Non-Invasive and Pharmacologic Approaches to Treating OAB
In this video, Aleece Fosnight, MSPAS, PA-C, reviews the evidence and practical application of behavioral interventions and pharmacologic therapy for OAB, including the clinical and safety rationale for leading with beta-3 agonists over anticholinergics, and outlines how she frames the transition to minimally invasive therapy for patients who have not responded to prior treatments.
Episodes in this series

Behavioral interventions occupy a foundational role in overactive bladder (OAB) management, supported by a Grade A recommendation in the 2024 AUA/SUFU guideline and a growing body of evidence demonstrating additive benefit when combined with pharmacotherapy. In the second segment of this series, Aleece Fosnight, MSPAS, PA-C, CSC-S, CSE, IF, MSCP, HAES founder, Fosnight Center for Sexual Health in Asheville, North Carolina, discusses the evidence base and real-world implementation of bladder training, noting that the combination of bladder training and oral medication produces urge reduction in approximately 71% of patients, compared with 56% for medication alone—a clinically meaningful difference that she communicates transparently, alongside an honest accounting of the modest magnitude of effect on leakage episodes. Fosnight emphasizes that success with bladder training is contingent on adherence, and she structures the conversation around each patient's daily schedule, technology access, and realistic capacity for follow-through.
On pharmacologic therapy, Fosnight describes her longstanding practice of leading with beta-3 agonists rather than anticholinergics as an expression of her core clinical principle that any treatment must first be safe. The association between antimuscarinic medications and incident dementia—which may be cumulative and dose-dependent—was already well established before the 2024 guideline formally prioritized beta-3 agonists, and Fosnight indicates that the guideline's recommendation was confirmatory rather than directive for her. She emphasizes that this preference does not reflect a judgment that anticholinergics are never appropriate, but rather that the safety profile of beta-3 agonists, combined with comparable symptom control, makes them the logical default. Affordability and adverse-event tolerability are equally weighted considerations in her prescribing decisions.

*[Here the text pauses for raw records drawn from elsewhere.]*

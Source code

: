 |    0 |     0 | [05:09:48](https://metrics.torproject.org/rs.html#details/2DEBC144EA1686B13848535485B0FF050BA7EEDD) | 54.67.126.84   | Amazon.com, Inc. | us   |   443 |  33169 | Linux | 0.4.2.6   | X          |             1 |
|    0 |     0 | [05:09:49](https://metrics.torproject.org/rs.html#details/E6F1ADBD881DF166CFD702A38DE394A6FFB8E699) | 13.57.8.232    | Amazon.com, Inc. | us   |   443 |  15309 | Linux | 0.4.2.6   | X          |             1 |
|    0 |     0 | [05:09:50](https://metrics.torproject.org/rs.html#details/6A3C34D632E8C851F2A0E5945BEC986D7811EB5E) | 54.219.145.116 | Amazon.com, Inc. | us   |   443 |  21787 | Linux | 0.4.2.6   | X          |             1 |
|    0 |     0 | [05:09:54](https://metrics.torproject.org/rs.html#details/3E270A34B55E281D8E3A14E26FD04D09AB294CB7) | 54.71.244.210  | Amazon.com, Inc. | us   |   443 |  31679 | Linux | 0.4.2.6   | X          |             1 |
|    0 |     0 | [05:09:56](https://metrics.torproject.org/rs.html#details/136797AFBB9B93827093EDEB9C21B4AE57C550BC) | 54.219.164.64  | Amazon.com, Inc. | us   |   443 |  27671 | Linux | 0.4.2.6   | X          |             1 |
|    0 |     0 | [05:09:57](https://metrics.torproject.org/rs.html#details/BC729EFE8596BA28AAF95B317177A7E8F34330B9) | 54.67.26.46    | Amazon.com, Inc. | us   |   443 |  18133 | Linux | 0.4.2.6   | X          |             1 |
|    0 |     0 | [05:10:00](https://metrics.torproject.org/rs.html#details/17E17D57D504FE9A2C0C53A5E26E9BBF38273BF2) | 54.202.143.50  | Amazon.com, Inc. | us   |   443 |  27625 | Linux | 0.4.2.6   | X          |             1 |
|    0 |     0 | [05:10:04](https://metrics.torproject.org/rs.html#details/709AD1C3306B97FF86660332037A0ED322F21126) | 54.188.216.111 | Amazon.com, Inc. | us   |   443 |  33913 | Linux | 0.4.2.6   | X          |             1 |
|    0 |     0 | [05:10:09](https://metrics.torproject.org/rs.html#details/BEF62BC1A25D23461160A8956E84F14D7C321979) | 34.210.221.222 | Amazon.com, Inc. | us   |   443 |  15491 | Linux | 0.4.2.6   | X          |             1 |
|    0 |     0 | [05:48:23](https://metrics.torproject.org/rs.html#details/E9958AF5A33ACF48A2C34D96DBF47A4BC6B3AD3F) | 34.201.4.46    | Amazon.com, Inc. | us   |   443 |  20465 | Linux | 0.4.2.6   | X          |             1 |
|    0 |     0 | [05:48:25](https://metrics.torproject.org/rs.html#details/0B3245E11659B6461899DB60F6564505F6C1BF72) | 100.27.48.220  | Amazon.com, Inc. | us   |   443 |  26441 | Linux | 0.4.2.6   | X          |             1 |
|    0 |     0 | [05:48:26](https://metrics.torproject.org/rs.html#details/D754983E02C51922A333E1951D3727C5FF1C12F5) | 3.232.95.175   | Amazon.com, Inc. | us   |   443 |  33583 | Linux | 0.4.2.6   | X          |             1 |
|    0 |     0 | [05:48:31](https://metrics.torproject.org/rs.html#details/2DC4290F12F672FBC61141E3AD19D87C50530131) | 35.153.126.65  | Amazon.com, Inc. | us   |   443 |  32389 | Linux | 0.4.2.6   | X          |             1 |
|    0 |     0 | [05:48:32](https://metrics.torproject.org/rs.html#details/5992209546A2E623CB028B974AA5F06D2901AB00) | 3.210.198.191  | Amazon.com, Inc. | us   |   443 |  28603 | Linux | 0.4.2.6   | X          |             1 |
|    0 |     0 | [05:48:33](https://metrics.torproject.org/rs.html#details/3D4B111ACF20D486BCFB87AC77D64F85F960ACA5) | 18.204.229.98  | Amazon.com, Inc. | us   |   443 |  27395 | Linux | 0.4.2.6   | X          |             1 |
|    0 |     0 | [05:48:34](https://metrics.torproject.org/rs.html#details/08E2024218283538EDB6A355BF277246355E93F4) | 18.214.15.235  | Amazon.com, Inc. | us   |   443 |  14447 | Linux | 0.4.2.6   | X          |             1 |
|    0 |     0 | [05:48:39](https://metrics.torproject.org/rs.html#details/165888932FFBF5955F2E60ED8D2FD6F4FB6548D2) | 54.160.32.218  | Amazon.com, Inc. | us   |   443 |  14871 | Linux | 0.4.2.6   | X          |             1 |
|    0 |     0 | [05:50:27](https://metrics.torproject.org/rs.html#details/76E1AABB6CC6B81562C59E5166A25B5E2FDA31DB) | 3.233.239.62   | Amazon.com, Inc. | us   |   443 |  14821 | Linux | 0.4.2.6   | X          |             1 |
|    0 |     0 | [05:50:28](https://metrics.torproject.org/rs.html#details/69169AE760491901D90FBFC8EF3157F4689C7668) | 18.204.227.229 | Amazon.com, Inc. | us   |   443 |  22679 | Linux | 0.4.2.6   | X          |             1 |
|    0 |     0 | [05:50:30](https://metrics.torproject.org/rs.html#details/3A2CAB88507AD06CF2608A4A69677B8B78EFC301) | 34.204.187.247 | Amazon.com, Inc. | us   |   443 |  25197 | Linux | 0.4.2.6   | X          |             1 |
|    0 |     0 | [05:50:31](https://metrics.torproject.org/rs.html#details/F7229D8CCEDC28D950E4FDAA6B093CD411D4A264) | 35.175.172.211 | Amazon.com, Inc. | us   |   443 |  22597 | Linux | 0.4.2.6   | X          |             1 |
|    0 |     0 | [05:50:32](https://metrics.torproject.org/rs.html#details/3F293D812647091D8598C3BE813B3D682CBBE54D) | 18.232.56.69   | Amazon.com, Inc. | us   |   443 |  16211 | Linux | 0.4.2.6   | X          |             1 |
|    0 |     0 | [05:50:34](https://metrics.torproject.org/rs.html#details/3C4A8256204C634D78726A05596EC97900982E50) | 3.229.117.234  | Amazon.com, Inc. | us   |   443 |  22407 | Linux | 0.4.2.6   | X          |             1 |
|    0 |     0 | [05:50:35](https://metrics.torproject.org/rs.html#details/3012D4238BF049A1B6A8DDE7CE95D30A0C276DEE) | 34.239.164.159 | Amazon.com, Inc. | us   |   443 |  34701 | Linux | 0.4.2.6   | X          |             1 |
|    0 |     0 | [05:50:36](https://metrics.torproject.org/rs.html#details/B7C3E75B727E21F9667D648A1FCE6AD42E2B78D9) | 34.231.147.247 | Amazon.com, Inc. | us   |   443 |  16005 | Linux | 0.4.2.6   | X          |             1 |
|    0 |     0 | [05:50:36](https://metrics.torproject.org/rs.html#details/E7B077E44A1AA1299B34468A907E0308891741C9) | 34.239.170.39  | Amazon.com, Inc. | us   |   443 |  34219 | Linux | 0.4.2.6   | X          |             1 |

Fosnight also addresses the guideline's provision allowing clinicians to offer minimally invasive therapies without requiring prior trials of behavioral or pharmacologic treatment, noting that in her practice the more common scenario is a patient who has already attempted first-line options before reaching her office. Rather than requiring patients to repeat a treatment course they have already undergone, she treats documented prior therapy as valid evidence and proceeds accordingly—a posture she frames as respecting patient experience and avoiding unnecessary delay. For patients who cannot tolerate medications, carry contraindications, or have values clearly oriented away from pharmacotherapy, she describes the option to bypass oral treatment as the most clinically appropriate and respectful path forward. When introducing minimally invasive options after 2 or more agents have not produced adequate improvement, she avoids the language of failure in favor of reframing the data: Each unsuccessful medication narrows the differential and points toward a different mechanism of action, opening space for curiosity rather than discouragement.